*Task material*.
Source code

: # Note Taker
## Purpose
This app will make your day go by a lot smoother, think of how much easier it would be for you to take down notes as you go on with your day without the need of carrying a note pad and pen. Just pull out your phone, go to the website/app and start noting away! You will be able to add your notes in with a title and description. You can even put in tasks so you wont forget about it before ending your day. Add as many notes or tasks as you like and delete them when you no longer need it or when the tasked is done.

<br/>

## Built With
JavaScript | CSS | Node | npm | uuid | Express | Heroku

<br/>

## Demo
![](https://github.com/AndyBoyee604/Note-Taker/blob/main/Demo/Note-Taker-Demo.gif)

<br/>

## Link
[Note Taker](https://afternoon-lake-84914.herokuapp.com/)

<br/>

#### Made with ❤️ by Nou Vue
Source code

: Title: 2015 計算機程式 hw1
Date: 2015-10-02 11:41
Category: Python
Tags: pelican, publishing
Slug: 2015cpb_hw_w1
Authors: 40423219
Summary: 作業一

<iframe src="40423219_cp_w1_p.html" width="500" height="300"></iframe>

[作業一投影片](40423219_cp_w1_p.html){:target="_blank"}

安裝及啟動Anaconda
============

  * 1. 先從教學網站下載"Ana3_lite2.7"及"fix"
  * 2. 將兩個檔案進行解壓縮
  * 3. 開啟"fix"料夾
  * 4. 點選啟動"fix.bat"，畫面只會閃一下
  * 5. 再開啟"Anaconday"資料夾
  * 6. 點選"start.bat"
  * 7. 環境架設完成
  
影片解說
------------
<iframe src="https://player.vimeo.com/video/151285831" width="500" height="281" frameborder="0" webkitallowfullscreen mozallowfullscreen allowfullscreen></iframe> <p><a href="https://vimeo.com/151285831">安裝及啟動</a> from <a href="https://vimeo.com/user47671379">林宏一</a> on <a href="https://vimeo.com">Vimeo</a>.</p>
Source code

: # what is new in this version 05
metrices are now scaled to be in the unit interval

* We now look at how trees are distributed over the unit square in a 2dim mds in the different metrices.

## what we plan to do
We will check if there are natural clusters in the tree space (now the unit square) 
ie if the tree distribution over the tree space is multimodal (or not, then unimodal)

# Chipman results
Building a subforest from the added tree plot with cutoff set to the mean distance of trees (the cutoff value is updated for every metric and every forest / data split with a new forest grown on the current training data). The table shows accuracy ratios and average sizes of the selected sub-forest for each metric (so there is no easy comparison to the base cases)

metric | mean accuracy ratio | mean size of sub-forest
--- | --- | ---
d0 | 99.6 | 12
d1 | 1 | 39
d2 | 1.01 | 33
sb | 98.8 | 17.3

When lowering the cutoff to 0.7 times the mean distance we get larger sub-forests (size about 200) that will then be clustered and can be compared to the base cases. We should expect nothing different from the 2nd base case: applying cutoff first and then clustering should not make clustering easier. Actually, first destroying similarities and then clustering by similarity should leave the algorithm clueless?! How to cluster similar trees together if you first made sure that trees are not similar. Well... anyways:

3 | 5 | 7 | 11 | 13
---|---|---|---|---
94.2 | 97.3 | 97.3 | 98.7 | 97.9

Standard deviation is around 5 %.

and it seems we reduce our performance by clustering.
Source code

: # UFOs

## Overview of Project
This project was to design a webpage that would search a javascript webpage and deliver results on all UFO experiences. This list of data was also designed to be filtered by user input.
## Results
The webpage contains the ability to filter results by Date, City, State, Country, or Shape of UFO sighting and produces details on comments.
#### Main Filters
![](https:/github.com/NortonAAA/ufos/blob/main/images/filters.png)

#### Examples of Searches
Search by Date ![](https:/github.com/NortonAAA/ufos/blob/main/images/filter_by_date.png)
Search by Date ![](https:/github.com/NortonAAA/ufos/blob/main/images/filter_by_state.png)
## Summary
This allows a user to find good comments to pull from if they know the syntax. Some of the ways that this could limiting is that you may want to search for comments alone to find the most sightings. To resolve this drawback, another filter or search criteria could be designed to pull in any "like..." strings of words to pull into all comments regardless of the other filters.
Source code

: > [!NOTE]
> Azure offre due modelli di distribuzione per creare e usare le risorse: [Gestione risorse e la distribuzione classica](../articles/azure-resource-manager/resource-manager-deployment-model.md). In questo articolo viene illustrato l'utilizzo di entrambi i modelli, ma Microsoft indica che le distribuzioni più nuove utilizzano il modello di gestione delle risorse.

*Brief*. Each line of the listing is to be duplicated exactly as it appears.

*Solution to this exercise*.
Source code

: # Note Taker
## Purpose
This app will make your day go by a lot smoother, think of how much easier it would be for you to take down notes as you go on with your day without the need of carrying a note pad and pen. Just pull out your phone, go to the website/app and start noting away! You will be able to add your notes in with a title and description. You can even put in tasks so you wont forget about it before ending your day. Add as many notes or tasks as you like and delete them when you no longer need it or when the tasked is done.

<br/>

## Built With
JavaScript | CSS | Node | npm | uuid | Express | Heroku

<br/>

## Demo
![](https://github.com/AndyBoyee604/Note-Taker/blob/main/Demo/Note-Taker-Demo.gif)

<br/>

## Link
[Note Taker](https://afternoon-lake-84914.herokuapp.com/)

<br/>

#### Made with ❤️ by Nou Vue
Source code

: Title: 2015 計算機程式 hw1
Date: 2015-10-02 11:41
Category: Python
Tags: pelican, publishing
Slug: 2015cpb_hw_w1
Authors: 40423219
Summary: 作業一

<iframe src="40423219_cp_w1_p.html" width="500" height="300"></iframe>

[作業一投影片](40423219_cp_w1_p.html){:target="_blank"}

安裝及啟動Anaconda
============

  * 1. 先從教學網站下載"Ana3_lite2.7"及"fix"
  * 2. 將兩個檔案進行解壓縮
  * 3. 開啟"fix"料夾
  * 4. 點選啟動"fix.bat"，畫面只會閃一下
  * 5. 再開啟"Anaconday"資料夾
  * 6. 點選"start.bat"
  * 7. 環境架設完成
  
影片解說
------------
<iframe src="https://player.vimeo.com/video/151285831" width="500" height="281" frameborder="0" webkitallowfullscreen mozallowfullscreen allowfullscreen></iframe> <p><a href="https://vimeo.com/151285831">安裝及啟動</a> from <a href="https://vimeo.com/user47671379">林宏一</a> on <a href="https://vimeo.com">Vimeo</a>.</p>
Source code

: # what is new in this version 05
metrices are now scaled to be in the unit interval

* We now look at how trees are distributed over the unit square in a 2dim mds in the different metrices.

## what we plan to do
We will check if there are natural clusters in the tree space (now the unit square) 
ie if the tree distribution over the tree space is multimodal (or not, then unimodal)

# Chipman results
Building a subforest from the added tree plot with cutoff set to the mean distance of trees (the cutoff value is updated for every metric and every forest / data split with a new forest grown on the current training data). The table shows accuracy ratios and average sizes of the selected sub-forest for each metric (so there is no easy comparison to the base cases)

metric | mean accuracy ratio | mean size of sub-forest
--- | --- | ---
d0 | 99.6 | 12
d1 | 1 | 39
d2 | 1.01 | 33
sb | 98.8 | 17.3

When lowering the cutoff to 0.7 times the mean distance we get larger sub-forests (size about 200) that will then be clustered and can be compared to the base cases. We should expect nothing different from the 2nd base case: applying cutoff first and then clustering should not make clustering easier. Actually, first destroying similarities and then clustering by similarity should leave the algorithm clueless?! How to cluster similar trees together if you first made sure that trees are not similar. Well... anyways:

3 | 5 | 7 | 11 | 13
---|---|---|---|---
94.2 | 97.3 | 97.3 | 98.7 | 97.9

Standard deviation is around 5 %.

and it seems we reduce our performance by clustering.
Source code

: # UFOs

## Overview of Project
This project was to design a webpage that would search a javascript webpage and deliver results on all UFO experiences. This list of data was also designed to be filtered by user input.
## Results
The webpage contains the ability to filter results by Date, City, State, Country, or Shape of UFO sighting and produces details on comments.
#### Main Filters
![](https:/github.com/NortonAAA/ufos/blob/main/images/filters.png)

#### Examples of Searches
Search by Date ![](https:/github.com/NortonAAA/ufos/blob/main/images/filter_by_date.png)
Search by Date ![](https:/github.com/NortonAAA/ufos/blob/main/images/filter_by_state.png)
## Summary
This allows a user to find good comments to pull from if they know the syntax. Some of the ways that this could limiting is that you may want to search for comments alone to find the most sightings. To resolve this drawback, another filter or search criteria could be designed to pull in any "like..." strings of words to pull into all comments regardless of the other filters.
Source code

: > [!NOTE]
> Azure offre due modelli di distribuzione per creare e usare le risorse: [Gestione risorse e la distribuzione classica](../articles/azure-resource-manager/resource-manager-deployment-model.md). In questo articolo viene illustrato l'utilizzo di entrambi i modelli, ma Microsoft indica che le distribuzioni più nuove utilizzano il modello di gestione delle risorse.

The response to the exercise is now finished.